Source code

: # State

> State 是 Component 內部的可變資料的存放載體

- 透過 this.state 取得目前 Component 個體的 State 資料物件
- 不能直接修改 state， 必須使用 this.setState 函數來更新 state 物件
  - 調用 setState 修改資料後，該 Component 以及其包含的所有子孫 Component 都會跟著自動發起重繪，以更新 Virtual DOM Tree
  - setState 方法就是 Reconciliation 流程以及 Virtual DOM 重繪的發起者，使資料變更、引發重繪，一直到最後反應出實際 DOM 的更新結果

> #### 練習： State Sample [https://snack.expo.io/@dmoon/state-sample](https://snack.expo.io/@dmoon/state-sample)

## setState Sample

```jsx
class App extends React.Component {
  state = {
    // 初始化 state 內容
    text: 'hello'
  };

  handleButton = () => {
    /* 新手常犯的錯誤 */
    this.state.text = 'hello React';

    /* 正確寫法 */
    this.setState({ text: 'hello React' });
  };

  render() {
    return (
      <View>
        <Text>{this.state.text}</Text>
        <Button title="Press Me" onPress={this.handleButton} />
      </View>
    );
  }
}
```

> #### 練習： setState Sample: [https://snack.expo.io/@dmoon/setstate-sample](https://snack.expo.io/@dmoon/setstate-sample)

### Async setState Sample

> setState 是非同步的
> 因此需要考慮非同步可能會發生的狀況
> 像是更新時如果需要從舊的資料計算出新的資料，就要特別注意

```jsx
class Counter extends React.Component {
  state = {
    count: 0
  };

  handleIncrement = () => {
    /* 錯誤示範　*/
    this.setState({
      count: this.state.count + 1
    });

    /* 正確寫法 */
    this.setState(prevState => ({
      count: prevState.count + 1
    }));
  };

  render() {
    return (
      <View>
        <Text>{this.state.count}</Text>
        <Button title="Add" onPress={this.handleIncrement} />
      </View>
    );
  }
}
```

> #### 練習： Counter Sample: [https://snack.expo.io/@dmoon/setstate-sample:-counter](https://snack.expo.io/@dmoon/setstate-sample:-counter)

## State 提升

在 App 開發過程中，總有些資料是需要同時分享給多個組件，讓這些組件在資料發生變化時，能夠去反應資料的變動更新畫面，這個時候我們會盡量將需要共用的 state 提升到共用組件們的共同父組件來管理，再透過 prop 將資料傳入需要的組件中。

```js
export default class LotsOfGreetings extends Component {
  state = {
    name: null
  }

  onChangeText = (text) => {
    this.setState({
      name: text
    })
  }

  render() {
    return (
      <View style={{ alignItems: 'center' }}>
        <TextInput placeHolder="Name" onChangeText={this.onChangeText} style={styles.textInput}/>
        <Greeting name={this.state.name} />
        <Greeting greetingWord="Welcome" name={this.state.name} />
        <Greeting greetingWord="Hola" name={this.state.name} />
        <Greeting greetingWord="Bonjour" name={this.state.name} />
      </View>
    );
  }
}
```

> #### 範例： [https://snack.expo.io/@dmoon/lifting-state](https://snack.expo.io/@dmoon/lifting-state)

• [REQUIRED ACTION]
The data above should be reproduced in full and exactly.

• [TASK OUTPUT]
Source code

: # State

> State 是 Component 內部的可變資料的存放載體

- 透過 this.state 取得目前 Component 個體的 State 資料物件
- 不能直接修改 state， 必須使用 this.setState 函數來更新 state 物件
  - 調用 setState 修改資料後，該 Component 以及其包含的所有子孫 Component 都會跟著自動發起重繪，以更新 Virtual DOM Tree
  - setState 方法就是 Reconciliation 流程以及 Virtual DOM 重繪的發起者，使資料變更、引發重繪，一直到最後反應出實際 DOM 的更新結果

> #### 練習： State Sample [https://snack.expo.io/@dmoon/state-sample](https://snack.expo.io/@dmoon/state-sample)

## setState Sample

```jsx
class App extends React.Component {
  state = {
    // 初始化 state 內容
    text: 'hello'
  };

  handleButton = () => {
    /* 新手常犯的錯誤 */
    this.state.text = 'hello React';

    /* 正確寫法 */
    this.setState({ text: 'hello React' });
  };

  render() {
    return (
      <View>
        <Text>{this.state.text}</Text>
        <Button title="Press Me" onPress={this.handleButton} />
      </View>
    );
  }
}
```

> #### 練習： setState Sample: [https://snack.expo.io/@dmoon/setstate-sample](https://snack.expo.io/@dmoon/setstate-sample)

### Async setState Sample

> setState 是非同步的
> 因此需要考慮非同步可能會發生的狀況
> 像是更新時如果需要從舊的資料計算出新的資料，就要特別注意

```jsx
class Counter extends React.Component {
  state = {
    count: 0
  };

  handleIncrement = () => {
    /* 錯誤示範　*/
    this.setState({
      count: this.state.count + 1
    });

    /* 正確寫法 */
    this.setState(prevState => ({
      count: prevState.count + 1
    }));
  };

  render() {
    return (
      <View>
        <Text>{this.state.count}</Text>
        <Button title="Add" onPress={this.handleIncrement} />
      </View>
    );
  }
}
```

> #### 練習： Counter Sample: [https://snack.expo.io/@dmoon/setstate-sample:-counter](https://snack.expo.io/@dmoon/setstate-sample:-counter)

## State 提升

在 App 開發過程中，總有些資料是需要同時分享給多個組件，讓這些組件在資料發生變化時，能夠去反應資料的變動更新畫面，這個時候我們會盡量將需要共用的 state 提升到共用組件們的共同父組件來管理，再透過 prop 將資料傳入需要的組件中。

```js
export default class LotsOfGreetings extends Component {
  state = {
    name: null
  }

  onChangeText = (text) => {
    this.setState({
      name: text
    })
  }

  render() {
    return (
      <View style={{ alignItems: 'center' }}>
        <TextInput placeHolder="Name" onChangeText={this.onChangeText} style={styles.textInput}/>
        <Greeting name={this.state.name} />
        <Greeting greetingWord="Welcome" name={this.state.name} />
        <Greeting greetingWord="Hola" name={this.state.name} />
        <Greeting greetingWord="Bonjour" name={this.state.name} />
      </View>
    );
  }
}
```

> #### 範例： [https://snack.expo.io/@dmoon/lifting-state](https://snack.expo.io/@dmoon/lifting-state)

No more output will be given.